Все, я спокоен. Как вовремя. Звонок мобильного. Отец!
….
— Здравствуй, отец! — вежливо поздоровался Руслан, когда в трубке послышался сдержанный голос Назарова-старшего.
— Руслан! К чему все эти церемонии? — в динамике полился подозрительно довольный мужской голос. — Ради тебя я сумел повлиять, чтобы ты поступил в ординатуру. Тебя ждет место в медуниверситете на кафедре кардиологии.
— У меня нет сейчас времени на учебу, — категорично заявил он и даже улыбнулся: — Но спасибо за беспокойство и поручительство.
Руслан скривил губы. Наверняка, если бы отец знал истинную причину его отказа, его голос был бы намного строже. Он просто устал, и у него жесткая депрессия. Хорошо, что отец не видел эту лживую улыбку. Мужчина знал, что наученный жизнью Рахим Назаров за версту чует ложь, и ему придется сыграть его любящего сына. Но это не беда. Он сумеет. Он обязан.

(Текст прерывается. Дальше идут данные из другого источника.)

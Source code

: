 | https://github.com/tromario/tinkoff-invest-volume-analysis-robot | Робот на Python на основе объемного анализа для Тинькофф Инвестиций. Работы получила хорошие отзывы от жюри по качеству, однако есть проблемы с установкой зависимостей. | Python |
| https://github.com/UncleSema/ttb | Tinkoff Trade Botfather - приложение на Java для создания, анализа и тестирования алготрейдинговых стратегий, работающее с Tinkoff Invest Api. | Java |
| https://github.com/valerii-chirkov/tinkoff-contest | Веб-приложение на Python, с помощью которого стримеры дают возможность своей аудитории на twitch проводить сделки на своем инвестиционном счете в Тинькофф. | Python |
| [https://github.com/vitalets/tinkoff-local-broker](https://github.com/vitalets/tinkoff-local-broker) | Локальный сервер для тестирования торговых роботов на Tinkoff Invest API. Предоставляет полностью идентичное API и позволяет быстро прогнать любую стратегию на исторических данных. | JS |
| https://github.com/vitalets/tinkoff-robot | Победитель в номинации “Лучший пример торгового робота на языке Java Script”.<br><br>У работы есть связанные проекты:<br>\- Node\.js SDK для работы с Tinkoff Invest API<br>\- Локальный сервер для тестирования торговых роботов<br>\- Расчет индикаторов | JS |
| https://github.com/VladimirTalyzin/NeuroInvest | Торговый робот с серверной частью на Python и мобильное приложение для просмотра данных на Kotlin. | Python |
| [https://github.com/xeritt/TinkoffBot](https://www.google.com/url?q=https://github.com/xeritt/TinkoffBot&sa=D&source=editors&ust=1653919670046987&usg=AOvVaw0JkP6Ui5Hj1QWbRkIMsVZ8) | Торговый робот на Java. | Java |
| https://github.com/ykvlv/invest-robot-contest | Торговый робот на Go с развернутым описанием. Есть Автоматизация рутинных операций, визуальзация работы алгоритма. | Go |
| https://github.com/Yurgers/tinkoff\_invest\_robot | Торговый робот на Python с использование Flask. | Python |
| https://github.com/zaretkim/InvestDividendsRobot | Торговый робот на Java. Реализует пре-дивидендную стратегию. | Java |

— Подумай хорошо. Это важно для твоей дальнейшей карьеры.
— Да, отец, — терпеливо ответил Руслан.
Он нажал кнопку отбоя, медленно встал с пола и подошел к шкафу, вздохнул и неторопливо натянул джинсы, рубашку и свитер. У него больше нет сил бороться со своими чувствами, заглушать боль и в каждой девушке искать черты Дины, не находить, ощущая неимоверное облегчение смешанное с разочарованием.